**What is being asked**
When copying the listing below, skip every picture and repeat exactly the lines from the first one through the line that contains "あらかじめスマホに入れておいた [Star Walk".

**Dataset records**

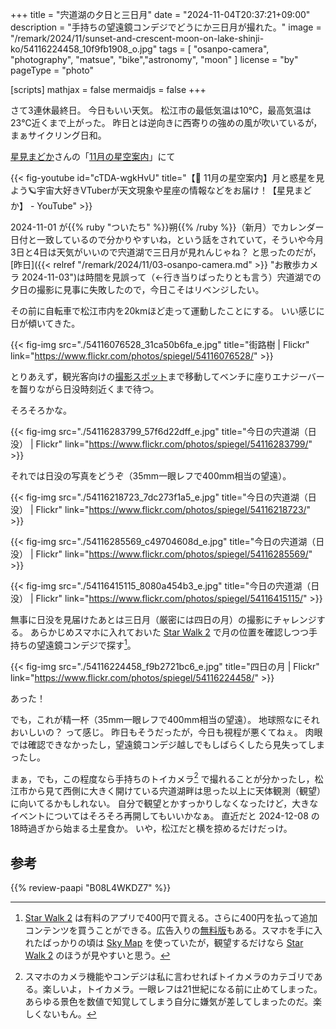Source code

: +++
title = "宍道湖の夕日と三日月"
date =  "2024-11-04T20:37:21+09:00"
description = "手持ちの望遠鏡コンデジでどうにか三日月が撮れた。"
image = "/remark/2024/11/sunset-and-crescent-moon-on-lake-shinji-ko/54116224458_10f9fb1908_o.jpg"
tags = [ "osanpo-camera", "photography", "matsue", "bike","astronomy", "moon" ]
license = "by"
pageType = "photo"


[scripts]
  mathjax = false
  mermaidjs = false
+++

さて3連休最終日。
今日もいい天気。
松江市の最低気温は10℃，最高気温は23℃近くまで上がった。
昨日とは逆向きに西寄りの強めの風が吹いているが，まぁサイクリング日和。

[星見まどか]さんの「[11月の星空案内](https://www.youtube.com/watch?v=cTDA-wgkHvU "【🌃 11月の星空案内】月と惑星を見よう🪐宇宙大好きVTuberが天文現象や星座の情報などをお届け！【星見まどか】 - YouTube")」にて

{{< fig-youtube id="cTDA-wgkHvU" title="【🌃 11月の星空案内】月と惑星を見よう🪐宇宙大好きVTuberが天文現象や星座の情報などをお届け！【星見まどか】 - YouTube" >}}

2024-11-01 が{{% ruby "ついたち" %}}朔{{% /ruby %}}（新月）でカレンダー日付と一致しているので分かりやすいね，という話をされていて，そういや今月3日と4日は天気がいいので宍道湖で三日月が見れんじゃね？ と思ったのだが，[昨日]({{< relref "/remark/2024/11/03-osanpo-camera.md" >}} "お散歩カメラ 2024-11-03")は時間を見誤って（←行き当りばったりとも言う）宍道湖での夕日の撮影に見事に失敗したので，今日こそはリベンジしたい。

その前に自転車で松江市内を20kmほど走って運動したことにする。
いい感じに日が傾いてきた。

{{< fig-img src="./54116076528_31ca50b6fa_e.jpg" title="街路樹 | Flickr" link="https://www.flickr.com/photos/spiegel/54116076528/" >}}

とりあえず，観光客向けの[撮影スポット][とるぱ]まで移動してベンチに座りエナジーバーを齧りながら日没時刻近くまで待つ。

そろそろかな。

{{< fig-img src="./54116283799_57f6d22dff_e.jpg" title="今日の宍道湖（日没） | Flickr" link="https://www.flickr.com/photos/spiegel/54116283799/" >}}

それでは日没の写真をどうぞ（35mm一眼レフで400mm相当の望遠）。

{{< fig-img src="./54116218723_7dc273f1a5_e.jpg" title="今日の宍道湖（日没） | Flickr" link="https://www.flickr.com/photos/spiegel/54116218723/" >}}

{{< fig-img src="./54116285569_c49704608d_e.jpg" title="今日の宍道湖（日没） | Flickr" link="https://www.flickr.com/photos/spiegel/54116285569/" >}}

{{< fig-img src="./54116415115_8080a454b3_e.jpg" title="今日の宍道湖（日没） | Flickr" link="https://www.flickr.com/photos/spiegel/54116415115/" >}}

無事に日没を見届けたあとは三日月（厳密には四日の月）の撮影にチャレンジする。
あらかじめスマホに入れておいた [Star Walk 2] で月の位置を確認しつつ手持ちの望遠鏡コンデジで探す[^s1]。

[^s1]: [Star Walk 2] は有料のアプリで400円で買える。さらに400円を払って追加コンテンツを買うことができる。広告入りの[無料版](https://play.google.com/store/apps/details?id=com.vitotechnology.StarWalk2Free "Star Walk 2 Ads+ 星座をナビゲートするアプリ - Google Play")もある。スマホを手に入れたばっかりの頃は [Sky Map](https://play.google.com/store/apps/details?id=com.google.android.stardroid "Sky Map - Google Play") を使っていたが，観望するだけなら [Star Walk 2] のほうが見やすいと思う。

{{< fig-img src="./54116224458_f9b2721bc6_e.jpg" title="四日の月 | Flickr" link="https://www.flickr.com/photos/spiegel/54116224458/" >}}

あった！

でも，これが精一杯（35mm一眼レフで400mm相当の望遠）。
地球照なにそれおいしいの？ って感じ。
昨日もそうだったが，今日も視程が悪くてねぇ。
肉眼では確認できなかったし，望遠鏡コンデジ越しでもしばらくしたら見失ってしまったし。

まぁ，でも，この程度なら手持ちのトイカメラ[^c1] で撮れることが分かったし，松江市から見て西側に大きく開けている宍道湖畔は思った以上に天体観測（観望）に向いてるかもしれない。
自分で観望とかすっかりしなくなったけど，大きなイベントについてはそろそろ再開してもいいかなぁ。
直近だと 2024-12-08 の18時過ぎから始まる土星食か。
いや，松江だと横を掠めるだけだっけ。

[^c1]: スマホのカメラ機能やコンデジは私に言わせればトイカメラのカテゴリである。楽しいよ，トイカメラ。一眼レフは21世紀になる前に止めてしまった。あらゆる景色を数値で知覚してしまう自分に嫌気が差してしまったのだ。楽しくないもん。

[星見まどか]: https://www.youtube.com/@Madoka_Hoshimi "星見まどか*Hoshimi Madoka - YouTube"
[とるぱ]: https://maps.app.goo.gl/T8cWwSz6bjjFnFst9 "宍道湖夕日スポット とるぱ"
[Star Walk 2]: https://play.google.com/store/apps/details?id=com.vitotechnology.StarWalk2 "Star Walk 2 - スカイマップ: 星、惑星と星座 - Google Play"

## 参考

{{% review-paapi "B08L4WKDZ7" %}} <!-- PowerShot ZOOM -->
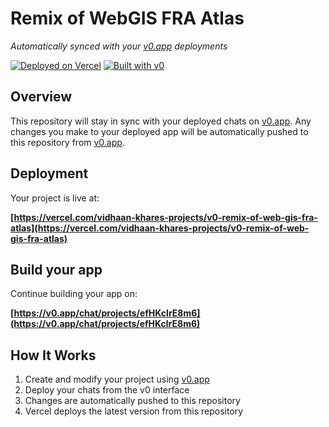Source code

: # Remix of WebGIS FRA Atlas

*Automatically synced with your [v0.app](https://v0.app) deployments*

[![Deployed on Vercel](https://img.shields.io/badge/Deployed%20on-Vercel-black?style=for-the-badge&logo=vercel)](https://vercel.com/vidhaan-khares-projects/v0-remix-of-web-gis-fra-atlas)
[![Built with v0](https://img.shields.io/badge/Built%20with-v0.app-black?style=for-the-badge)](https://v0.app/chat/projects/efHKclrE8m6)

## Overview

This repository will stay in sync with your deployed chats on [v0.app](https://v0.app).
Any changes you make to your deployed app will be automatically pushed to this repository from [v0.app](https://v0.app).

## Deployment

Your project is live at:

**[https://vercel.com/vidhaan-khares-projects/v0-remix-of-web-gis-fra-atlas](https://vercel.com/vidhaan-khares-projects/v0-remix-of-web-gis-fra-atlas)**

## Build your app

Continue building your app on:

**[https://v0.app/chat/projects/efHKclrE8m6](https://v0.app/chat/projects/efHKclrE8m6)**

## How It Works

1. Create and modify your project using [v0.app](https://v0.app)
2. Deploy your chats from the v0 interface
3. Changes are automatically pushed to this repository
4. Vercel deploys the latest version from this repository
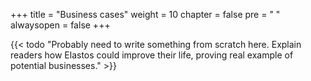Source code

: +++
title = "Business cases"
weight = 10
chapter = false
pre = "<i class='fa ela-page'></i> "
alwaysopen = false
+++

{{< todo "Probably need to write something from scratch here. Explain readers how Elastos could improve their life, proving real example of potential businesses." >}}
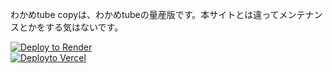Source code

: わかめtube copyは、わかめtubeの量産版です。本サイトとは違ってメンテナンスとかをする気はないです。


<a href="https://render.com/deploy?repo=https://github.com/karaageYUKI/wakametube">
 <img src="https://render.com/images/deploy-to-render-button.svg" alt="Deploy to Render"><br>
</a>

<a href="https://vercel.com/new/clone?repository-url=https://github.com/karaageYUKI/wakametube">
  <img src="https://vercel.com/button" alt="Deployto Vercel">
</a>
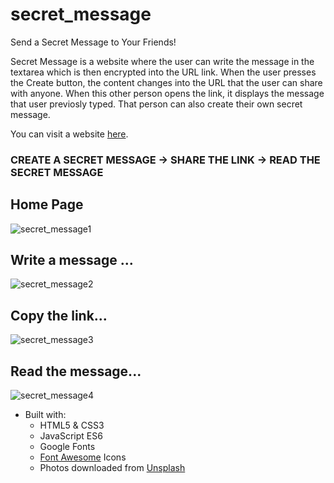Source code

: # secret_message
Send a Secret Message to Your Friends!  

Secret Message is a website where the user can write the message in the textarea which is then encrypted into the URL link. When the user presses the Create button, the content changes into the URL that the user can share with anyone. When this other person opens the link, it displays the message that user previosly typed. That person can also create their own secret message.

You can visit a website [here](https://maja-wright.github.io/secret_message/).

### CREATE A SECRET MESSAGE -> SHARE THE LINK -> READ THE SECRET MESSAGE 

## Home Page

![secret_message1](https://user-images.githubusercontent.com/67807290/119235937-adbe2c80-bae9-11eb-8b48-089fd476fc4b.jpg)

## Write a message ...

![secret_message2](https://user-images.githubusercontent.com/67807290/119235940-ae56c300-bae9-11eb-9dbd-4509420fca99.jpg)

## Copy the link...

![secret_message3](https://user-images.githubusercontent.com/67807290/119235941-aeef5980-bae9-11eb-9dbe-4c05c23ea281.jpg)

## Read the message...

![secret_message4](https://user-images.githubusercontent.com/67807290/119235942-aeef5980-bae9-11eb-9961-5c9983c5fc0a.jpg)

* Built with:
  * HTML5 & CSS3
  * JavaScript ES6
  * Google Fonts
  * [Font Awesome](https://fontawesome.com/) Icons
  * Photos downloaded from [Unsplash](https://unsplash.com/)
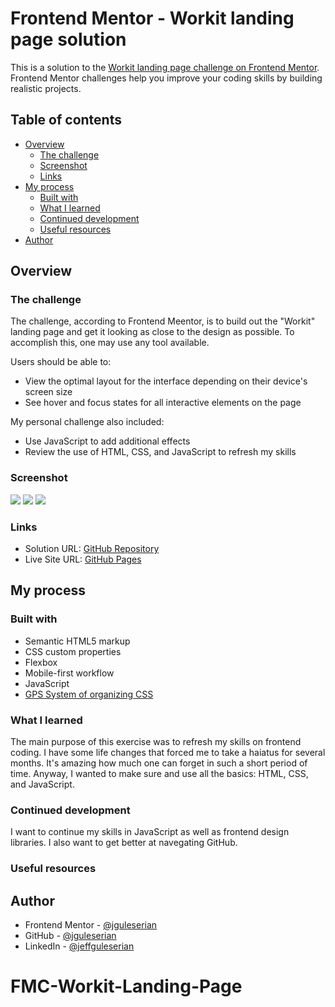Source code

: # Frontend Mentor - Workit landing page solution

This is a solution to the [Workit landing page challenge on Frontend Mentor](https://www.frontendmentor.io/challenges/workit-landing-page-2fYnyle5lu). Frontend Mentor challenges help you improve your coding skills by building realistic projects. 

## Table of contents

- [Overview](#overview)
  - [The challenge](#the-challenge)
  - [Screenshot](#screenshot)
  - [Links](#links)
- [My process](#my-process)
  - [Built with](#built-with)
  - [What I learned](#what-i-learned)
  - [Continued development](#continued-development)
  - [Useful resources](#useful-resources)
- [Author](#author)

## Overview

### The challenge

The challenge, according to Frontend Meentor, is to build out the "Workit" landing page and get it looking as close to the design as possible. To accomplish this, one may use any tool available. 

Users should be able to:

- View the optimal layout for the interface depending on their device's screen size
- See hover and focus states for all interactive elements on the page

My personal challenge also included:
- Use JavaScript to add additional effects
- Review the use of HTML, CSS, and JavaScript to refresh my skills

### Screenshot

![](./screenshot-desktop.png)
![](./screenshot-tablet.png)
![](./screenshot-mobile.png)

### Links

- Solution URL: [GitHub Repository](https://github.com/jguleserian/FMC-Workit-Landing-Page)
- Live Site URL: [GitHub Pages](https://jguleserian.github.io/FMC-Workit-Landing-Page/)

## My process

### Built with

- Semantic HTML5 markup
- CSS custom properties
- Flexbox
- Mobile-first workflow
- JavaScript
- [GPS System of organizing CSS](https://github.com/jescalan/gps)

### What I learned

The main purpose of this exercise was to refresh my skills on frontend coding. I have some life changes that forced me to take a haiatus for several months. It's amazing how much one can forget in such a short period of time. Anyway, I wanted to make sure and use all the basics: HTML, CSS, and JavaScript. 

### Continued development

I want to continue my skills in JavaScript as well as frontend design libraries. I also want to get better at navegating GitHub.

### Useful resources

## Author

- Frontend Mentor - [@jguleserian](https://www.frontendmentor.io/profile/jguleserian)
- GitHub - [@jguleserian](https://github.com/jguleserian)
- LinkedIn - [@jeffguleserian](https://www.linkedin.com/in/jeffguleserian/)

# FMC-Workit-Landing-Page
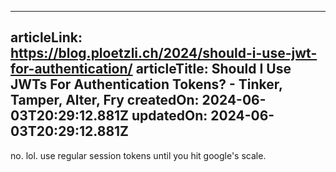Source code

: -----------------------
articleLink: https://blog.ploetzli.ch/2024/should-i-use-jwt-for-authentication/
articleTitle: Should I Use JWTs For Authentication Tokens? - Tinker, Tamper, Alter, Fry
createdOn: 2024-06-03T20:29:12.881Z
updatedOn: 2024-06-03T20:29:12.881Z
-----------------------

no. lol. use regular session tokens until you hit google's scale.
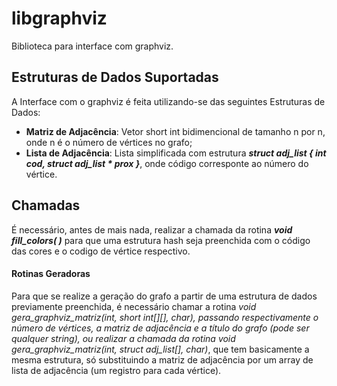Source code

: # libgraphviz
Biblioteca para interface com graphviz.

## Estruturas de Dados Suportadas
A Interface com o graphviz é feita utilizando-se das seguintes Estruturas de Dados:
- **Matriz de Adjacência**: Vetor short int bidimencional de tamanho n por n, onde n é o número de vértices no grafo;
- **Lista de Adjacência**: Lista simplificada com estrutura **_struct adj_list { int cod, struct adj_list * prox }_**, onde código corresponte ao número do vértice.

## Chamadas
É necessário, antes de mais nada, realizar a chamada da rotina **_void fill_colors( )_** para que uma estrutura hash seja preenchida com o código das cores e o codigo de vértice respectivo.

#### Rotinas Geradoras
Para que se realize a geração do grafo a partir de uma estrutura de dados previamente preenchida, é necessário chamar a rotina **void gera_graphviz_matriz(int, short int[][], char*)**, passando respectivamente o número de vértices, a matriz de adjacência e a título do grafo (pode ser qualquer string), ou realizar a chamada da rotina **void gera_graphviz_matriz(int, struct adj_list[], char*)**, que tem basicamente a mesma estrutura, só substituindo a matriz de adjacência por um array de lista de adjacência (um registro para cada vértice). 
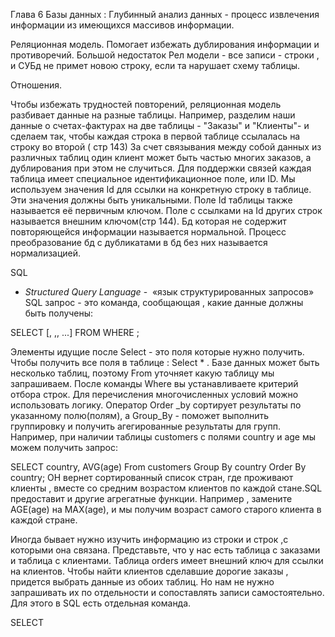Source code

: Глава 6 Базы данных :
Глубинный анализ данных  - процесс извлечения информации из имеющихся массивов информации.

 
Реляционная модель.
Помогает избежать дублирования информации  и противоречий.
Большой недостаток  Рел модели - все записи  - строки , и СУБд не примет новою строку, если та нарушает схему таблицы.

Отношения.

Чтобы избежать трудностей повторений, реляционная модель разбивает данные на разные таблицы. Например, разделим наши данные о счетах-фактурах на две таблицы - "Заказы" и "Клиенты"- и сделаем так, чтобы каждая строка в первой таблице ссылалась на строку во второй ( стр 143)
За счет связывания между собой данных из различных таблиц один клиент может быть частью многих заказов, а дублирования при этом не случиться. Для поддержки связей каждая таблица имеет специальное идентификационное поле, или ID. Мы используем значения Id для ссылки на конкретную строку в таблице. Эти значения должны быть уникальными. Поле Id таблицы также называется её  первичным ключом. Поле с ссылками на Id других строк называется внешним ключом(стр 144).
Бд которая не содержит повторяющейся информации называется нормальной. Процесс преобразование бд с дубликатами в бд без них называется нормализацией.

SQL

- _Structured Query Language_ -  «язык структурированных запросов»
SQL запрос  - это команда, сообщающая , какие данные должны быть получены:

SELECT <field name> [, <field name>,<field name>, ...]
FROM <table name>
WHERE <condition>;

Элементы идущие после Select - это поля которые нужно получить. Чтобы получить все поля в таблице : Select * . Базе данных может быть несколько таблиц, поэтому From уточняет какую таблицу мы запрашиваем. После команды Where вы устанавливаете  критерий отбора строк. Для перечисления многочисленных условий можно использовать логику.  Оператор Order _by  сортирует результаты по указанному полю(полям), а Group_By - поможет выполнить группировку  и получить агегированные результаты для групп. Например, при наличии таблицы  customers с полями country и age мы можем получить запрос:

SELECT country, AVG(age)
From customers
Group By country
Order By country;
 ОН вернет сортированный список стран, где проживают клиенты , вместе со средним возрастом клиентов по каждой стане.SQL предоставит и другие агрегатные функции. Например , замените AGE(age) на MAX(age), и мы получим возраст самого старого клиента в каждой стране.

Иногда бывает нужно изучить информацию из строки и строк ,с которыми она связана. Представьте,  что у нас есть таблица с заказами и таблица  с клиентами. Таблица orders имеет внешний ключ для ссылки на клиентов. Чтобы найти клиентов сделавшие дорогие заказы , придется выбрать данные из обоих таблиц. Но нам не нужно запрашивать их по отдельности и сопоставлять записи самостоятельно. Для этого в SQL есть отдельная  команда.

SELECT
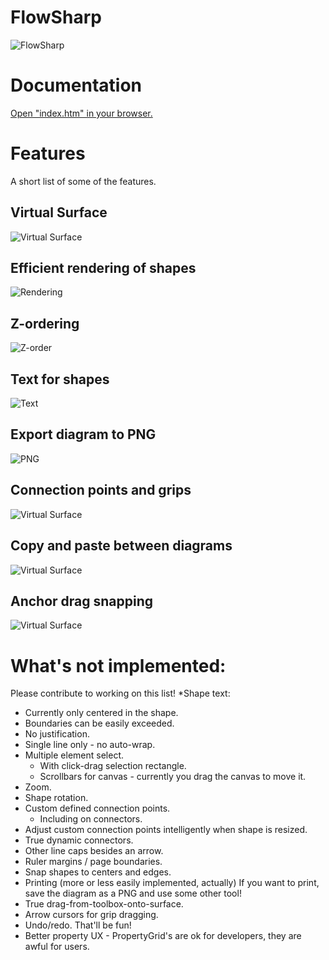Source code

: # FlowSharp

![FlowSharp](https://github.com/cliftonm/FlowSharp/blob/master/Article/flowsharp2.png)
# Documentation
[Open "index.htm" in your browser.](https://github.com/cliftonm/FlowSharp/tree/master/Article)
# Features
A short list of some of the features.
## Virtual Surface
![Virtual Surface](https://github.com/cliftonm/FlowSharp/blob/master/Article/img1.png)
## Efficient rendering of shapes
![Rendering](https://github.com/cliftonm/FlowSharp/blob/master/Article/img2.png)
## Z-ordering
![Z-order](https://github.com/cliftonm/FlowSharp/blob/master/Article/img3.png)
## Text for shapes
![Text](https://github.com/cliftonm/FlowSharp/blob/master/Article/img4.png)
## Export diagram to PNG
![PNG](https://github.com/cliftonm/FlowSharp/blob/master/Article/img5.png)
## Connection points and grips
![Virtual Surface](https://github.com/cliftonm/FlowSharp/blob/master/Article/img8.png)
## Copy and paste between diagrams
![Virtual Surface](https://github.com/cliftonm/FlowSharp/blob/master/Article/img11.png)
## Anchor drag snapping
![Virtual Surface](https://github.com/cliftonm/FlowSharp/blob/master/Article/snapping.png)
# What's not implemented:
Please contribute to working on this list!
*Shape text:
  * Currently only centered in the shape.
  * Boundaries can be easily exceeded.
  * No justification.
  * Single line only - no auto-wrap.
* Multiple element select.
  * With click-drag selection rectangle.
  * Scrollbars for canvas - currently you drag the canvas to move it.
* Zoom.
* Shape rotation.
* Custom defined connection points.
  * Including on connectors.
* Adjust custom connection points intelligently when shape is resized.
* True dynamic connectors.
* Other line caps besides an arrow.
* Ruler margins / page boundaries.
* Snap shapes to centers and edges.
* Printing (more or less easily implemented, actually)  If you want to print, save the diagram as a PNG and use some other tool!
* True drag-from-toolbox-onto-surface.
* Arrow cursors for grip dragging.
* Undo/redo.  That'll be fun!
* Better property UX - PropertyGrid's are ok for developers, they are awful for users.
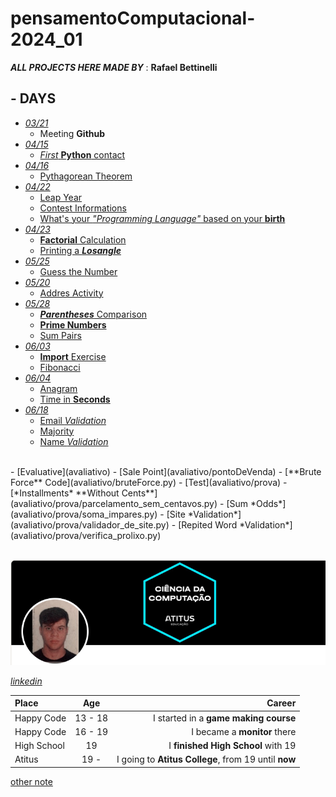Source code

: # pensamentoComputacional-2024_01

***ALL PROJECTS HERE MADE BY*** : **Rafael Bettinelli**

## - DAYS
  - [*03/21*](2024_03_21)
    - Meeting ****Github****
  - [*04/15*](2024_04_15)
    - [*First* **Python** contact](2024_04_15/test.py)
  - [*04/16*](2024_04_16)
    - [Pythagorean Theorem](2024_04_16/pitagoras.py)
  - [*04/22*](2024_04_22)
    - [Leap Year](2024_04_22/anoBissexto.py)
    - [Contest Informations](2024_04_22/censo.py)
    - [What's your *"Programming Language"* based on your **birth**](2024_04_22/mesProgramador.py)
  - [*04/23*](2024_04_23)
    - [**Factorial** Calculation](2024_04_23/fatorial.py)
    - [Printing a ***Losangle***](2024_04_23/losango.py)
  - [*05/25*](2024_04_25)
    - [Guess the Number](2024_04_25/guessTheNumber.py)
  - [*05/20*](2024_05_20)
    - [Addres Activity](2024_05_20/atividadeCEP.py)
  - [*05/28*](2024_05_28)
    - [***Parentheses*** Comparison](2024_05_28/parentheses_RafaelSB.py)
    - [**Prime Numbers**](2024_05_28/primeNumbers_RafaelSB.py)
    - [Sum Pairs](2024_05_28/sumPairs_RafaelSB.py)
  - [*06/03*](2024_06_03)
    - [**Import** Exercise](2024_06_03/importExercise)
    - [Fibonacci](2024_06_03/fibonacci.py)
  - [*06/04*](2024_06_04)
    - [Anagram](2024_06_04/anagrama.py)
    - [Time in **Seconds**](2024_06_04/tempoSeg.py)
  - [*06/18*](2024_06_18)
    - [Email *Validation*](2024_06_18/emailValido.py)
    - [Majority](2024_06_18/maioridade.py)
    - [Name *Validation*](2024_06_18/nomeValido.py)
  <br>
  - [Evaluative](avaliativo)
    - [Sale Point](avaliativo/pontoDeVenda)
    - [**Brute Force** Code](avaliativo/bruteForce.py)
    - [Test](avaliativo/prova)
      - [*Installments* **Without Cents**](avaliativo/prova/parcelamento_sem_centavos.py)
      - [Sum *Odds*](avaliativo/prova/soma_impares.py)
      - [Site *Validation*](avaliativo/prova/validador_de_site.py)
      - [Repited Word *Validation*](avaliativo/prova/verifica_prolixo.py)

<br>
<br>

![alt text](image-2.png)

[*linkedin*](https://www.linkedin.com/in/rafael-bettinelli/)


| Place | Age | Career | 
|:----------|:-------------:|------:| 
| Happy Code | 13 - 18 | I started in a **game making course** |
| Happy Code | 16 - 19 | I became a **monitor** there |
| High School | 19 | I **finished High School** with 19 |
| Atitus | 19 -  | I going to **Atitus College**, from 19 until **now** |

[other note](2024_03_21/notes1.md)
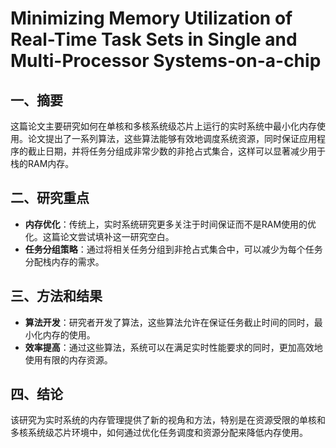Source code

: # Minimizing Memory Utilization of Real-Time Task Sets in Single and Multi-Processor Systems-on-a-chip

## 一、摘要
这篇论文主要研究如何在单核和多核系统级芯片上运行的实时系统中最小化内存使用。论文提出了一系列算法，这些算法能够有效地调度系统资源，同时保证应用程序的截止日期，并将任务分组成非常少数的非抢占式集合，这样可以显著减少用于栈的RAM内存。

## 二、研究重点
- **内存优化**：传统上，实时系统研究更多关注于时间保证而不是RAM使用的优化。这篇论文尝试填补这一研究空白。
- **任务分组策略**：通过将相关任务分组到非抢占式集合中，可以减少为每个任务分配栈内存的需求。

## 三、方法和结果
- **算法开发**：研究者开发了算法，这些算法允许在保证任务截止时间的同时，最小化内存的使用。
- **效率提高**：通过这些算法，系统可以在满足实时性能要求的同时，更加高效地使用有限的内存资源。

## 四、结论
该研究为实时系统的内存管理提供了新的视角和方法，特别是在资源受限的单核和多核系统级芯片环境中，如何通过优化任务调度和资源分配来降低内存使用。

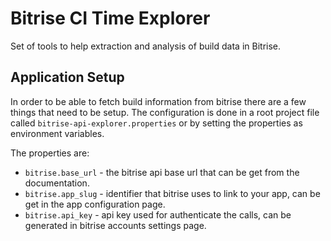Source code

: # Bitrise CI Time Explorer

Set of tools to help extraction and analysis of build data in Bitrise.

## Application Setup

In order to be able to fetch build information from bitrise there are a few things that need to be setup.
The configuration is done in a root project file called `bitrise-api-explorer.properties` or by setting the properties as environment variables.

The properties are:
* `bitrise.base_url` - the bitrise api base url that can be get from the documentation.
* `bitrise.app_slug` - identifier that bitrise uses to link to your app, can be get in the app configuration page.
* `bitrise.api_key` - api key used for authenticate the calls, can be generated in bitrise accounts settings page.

**Answer space**
Source code

: +++
title = "宍道湖の夕日と三日月"
date =  "2024-11-04T20:37:21+09:00"
description = "手持ちの望遠鏡コンデジでどうにか三日月が撮れた。"
image = "/remark/2024/11/sunset-and-crescent-moon-on-lake-shinji-ko/54116224458_10f9fb1908_o.jpg"
tags = [ "osanpo-camera", "photography", "matsue", "bike","astronomy", "moon" ]
license = "by"
pageType = "photo"


[scripts]
  mathjax = false
  mermaidjs = false
+++

さて3連休最終日。
今日もいい天気。
松江市の最低気温は10℃，最高気温は23℃近くまで上がった。
昨日とは逆向きに西寄りの強めの風が吹いているが，まぁサイクリング日和。

[星見まどか]さんの「[11月の星空案内](https://www.youtube.com/watch?v=cTDA-wgkHvU "【🌃 11月の星空案内】月と惑星を見よう🪐宇宙大好きVTuberが天文現象や星座の情報などをお届け！【星見まどか】 - YouTube")」にて

{{< fig-youtube id="cTDA-wgkHvU" title="【🌃 11月の星空案内】月と惑星を見よう🪐宇宙大好きVTuberが天文現象や星座の情報などをお届け！【星見まどか】 - YouTube" >}}

2024-11-01 が{{% ruby "ついたち" %}}朔{{% /ruby %}}（新月）でカレンダー日付と一致しているので分かりやすいね，という話をされていて，そういや今月3日と4日は天気がいいので宍道湖で三日月が見れんじゃね？ と思ったのだが，[昨日]({{< relref "/remark/2024/11/03-osanpo-camera.md" >}} "お散歩カメラ 2024-11-03")は時間を見誤って（←行き当りばったりとも言う）宍道湖での夕日の撮影に見事に失敗したので，今日こそはリベンジしたい。

その前に自転車で松江市内を20kmほど走って運動したことにする。
いい感じに日が傾いてきた。

{{< fig-img src="./54116076528_31ca50b6fa_e.jpg" title="街路樹 | Flickr" link="https://www.flickr.com/photos/spiegel/54116076528/" >}}

とりあえず，観光客向けの[撮影スポット][とるぱ]まで移動してベンチに座りエナジーバーを齧りながら日没時刻近くまで待つ。

そろそろかな。

{{< fig-img src="./54116283799_57f6d22dff_e.jpg" title="今日の宍道湖（日没） | Flickr" link="https://www.flickr.com/photos/spiegel/54116283799/" >}}

それでは日没の写真をどうぞ（35mm一眼レフで400mm相当の望遠）。

{{< fig-img src="./54116218723_7dc273f1a5_e.jpg" title="今日の宍道湖（日没） | Flickr" link="https://www.flickr.com/photos/spiegel/54116218723/" >}}

{{< fig-img src="./54116285569_c49704608d_e.jpg" title="今日の宍道湖（日没） | Flickr" link="https://www.flickr.com/photos/spiegel/54116285569/" >}}

{{< fig-img src="./54116415115_8080a454b3_e.jpg" title="今日の宍道湖（日没） | Flickr" link="https://www.flickr.com/photos/spiegel/54116415115/" >}}

無事に日没を見届けたあとは三日月（厳密には四日の月）の撮影にチャレンジする。
あらかじめスマホに入れておいた [Star Walk 2] で月の位置を確認しつつ手持ちの望遠鏡コンデジで探す[^s1]。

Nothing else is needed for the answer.